Is there any reason why reusable templates (the
{{define "myTemplate"}} sort from .lib files) cannot be referenced from alert rules? Would they significantly affect memory usage/processing time or is this simply not deemed particularly useful?
Since Prometheus doesn't support rule templates (where you could e.g. just plug in the job name and alerting threshold instead of copy-pasting the entire rule), I'm trying to at least keep down the verbosity (and improve readability) by having the templating in the description be reasonably concise.
For example, I have an alerting rule that fires when a certain percentage of instances of my job are down. It issues a query to list all affected instances (since they are already aggregated away by the rule.
job:up:sum = sum by (job)(up{environment="production"})
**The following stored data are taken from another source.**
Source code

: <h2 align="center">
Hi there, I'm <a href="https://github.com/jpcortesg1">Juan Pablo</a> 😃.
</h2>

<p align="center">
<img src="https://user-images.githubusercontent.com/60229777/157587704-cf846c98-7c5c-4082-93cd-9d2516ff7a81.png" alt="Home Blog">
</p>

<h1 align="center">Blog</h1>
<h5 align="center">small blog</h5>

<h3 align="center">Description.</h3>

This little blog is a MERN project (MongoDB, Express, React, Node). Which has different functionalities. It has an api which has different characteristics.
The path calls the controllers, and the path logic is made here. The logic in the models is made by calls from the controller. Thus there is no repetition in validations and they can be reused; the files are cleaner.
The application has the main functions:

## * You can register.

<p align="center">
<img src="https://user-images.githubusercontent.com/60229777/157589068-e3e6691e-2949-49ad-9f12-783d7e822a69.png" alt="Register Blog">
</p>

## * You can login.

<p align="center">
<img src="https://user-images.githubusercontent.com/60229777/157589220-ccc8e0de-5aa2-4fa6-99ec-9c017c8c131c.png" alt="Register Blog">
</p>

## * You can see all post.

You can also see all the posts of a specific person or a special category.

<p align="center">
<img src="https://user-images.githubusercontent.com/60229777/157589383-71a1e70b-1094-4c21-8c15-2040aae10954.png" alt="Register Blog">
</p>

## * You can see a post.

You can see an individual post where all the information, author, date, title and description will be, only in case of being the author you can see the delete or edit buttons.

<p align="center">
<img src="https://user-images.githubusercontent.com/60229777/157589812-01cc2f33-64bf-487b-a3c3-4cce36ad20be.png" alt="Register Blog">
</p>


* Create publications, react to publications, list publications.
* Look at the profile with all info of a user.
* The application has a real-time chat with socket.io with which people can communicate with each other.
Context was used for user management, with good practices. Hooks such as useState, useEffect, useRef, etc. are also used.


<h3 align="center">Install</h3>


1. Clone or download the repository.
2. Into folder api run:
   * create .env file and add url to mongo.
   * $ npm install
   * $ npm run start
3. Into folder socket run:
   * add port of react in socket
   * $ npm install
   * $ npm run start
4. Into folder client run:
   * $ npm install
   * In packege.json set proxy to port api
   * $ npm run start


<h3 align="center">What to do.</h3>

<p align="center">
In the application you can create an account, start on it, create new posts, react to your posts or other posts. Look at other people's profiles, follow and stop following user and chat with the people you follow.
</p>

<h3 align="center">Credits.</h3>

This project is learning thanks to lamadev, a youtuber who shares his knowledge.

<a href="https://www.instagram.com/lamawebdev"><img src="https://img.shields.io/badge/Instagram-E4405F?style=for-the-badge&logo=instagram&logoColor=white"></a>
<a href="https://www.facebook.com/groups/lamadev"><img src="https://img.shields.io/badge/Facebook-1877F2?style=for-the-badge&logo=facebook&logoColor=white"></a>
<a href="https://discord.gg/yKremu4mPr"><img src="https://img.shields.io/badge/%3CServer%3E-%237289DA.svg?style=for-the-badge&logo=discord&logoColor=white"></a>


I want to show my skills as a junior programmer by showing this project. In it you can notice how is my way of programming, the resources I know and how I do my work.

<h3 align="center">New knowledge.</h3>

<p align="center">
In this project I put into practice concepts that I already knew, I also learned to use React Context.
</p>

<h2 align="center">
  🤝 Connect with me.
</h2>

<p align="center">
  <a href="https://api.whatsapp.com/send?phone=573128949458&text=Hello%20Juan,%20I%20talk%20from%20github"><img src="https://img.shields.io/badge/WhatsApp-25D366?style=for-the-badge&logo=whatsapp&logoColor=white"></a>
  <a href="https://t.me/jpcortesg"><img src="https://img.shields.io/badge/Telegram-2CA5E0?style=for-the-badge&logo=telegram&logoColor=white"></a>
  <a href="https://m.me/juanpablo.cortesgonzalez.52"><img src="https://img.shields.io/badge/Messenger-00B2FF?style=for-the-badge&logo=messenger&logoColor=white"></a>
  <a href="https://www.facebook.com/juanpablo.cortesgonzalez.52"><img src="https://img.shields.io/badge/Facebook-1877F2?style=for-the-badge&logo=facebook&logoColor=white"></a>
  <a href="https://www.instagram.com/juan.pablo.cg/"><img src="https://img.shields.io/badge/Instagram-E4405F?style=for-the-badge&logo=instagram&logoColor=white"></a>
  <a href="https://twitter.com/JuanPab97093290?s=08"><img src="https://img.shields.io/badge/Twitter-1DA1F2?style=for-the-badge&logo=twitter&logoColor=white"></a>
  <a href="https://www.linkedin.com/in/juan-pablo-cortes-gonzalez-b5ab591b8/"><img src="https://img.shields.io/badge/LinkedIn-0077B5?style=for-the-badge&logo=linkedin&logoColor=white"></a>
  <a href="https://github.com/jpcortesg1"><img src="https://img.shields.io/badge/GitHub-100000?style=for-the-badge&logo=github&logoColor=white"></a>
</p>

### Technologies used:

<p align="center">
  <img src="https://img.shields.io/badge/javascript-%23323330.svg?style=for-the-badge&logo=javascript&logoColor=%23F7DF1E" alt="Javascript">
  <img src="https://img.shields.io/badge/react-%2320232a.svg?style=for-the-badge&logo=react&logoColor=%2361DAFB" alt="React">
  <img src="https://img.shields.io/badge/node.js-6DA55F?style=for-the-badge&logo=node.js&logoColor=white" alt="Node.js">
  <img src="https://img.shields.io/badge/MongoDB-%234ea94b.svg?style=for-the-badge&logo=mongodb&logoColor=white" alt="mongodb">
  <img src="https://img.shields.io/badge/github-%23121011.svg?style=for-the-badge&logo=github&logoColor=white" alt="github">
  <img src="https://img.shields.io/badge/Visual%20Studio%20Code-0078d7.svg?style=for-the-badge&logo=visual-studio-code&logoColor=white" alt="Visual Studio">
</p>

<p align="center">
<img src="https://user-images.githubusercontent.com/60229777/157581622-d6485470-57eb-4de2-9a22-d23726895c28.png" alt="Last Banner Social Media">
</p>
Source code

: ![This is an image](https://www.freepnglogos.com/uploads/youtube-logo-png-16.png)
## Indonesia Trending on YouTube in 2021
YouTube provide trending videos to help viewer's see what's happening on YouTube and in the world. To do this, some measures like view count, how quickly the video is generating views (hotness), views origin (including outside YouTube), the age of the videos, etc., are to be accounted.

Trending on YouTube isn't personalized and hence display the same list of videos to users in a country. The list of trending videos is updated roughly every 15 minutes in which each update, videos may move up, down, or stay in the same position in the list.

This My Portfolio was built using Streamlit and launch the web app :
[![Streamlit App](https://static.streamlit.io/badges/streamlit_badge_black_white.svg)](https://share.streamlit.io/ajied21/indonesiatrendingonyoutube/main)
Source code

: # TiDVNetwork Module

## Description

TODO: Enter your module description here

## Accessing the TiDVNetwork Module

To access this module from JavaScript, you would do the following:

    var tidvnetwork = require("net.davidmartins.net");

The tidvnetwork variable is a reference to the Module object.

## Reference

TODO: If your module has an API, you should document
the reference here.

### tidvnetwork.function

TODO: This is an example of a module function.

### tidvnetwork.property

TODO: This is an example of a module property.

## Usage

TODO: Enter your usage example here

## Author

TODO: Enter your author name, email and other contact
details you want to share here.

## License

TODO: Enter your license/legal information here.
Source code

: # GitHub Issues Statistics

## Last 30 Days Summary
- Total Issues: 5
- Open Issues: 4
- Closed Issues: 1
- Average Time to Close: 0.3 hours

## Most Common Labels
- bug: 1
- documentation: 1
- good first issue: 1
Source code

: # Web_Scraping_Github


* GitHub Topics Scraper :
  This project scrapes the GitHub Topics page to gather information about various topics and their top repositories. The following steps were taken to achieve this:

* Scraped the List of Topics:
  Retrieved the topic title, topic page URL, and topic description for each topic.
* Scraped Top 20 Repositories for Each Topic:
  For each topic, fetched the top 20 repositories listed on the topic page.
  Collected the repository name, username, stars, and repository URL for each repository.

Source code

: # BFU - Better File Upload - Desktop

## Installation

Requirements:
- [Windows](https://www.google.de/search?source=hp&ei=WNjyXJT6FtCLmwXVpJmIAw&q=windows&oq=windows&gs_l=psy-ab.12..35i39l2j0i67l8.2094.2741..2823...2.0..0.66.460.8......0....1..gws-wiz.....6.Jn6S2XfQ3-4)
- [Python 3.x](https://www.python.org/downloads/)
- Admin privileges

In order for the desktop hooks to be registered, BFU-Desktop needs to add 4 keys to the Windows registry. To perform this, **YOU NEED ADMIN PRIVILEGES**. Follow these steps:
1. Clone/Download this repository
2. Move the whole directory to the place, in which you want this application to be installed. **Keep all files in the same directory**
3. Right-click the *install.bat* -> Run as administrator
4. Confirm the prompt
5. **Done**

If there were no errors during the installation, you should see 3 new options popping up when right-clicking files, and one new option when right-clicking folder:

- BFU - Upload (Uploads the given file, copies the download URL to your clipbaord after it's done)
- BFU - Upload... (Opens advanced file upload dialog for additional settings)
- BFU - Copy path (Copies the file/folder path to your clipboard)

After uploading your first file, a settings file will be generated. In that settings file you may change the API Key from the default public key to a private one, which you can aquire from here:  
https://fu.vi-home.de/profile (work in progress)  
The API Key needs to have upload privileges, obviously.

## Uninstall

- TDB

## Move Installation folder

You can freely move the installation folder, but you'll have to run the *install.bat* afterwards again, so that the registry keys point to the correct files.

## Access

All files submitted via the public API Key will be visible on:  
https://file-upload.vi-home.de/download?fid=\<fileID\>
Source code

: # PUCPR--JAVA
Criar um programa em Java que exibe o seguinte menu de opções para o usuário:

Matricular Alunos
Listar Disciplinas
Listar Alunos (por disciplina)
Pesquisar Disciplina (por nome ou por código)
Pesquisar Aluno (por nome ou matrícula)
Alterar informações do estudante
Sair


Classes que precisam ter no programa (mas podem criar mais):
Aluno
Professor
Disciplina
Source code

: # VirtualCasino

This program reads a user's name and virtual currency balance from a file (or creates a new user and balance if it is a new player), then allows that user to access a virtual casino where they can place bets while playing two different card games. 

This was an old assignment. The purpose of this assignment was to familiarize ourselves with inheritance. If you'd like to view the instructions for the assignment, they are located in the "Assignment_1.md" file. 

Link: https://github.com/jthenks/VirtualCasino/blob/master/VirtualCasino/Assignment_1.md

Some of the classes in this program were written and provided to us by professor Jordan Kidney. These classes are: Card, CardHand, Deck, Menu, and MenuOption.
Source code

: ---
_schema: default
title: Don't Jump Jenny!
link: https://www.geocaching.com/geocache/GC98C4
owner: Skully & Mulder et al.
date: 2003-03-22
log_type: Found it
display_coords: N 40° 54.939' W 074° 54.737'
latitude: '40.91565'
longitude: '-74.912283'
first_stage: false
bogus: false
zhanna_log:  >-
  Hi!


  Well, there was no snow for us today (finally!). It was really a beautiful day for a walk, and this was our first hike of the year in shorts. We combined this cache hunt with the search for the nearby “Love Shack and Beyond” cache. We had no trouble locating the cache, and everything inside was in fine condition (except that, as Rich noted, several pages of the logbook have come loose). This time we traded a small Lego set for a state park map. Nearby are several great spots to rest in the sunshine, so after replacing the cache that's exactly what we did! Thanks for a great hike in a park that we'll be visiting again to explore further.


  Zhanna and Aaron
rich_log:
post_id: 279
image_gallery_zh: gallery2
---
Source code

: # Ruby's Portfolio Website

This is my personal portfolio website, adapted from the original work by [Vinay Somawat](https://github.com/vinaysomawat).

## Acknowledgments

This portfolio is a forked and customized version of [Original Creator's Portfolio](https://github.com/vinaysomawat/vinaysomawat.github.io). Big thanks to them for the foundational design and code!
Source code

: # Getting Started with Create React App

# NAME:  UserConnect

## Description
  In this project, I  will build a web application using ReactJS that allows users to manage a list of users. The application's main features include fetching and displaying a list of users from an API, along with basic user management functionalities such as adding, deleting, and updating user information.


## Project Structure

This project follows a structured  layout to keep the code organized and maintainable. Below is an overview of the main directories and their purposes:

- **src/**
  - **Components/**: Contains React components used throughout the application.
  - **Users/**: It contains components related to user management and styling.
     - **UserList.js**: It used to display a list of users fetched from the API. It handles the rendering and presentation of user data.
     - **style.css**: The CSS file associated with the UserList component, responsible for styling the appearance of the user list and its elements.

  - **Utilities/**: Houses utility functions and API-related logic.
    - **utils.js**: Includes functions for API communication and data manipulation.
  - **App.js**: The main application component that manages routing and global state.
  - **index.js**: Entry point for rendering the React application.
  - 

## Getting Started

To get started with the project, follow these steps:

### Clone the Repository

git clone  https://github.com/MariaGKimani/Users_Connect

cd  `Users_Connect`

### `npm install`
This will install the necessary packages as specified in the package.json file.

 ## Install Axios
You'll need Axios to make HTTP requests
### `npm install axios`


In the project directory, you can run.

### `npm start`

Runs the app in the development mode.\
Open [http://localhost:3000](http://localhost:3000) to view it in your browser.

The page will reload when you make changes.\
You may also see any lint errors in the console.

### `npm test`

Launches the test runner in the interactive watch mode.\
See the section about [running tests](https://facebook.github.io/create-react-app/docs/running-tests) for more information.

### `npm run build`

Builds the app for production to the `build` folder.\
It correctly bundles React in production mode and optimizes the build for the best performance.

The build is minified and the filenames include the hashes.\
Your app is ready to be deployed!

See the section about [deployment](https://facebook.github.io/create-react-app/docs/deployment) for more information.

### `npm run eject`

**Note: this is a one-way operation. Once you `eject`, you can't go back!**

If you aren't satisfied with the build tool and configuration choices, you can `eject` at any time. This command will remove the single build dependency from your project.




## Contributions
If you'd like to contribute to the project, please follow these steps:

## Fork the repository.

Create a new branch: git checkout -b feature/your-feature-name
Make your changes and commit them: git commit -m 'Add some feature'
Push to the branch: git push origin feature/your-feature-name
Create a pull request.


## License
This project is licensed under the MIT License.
job:up:count = count by (job)(up{environment="production"})
job:up:ratio =
job:up:sum
/ on (job)
job:up:count
ALERT TasksMissing
IF job:up:ratio < 0.9
FOR 1m
LABELS { severity="warning" }
ANNOTATIONS {
summary = "Tasks missing from {{ $labels.job }}",
description = "Tasks missing from {{ $labels.job }}: {{ range printf `up{job=\"%s\"}==0` $labels.job | query }} {{ .Labels.instance }} {{ end }}",
}
This is mostly OK as long as I only have one alert. But as soon as I set up a second/third/etc. similar alert (e.g. with a higher severity for a lower fraction of instances running, or for a different job) it becomes very verbose. I would prefer to have a .lib file with a definition
{{ define "enumerateInstancesForJob" }}
{{ $job := .arg0 }}
{{ $query := (or .arg1 `up{job=\"%s\"}`) }}
{{ range $job | printf $query | query }} {{ .Labels.instance }}, {{ end }}
{{ end }}
and reduce the alert definition to
ALERT TasksMissing
IF job:up:ratio < 0.9
FOR 1m
LABELS { severity="warning" }
ANNOTATIONS {
summary = "Tasks missing from {{ $labels.job }}",
description = "Tasks missing from {{ $labels.job }}: {{ template `enumerateInstancesForJob` (args $labels.job `up{job=\"%s\"}==0`) }}",
}
Thanks,
Alin.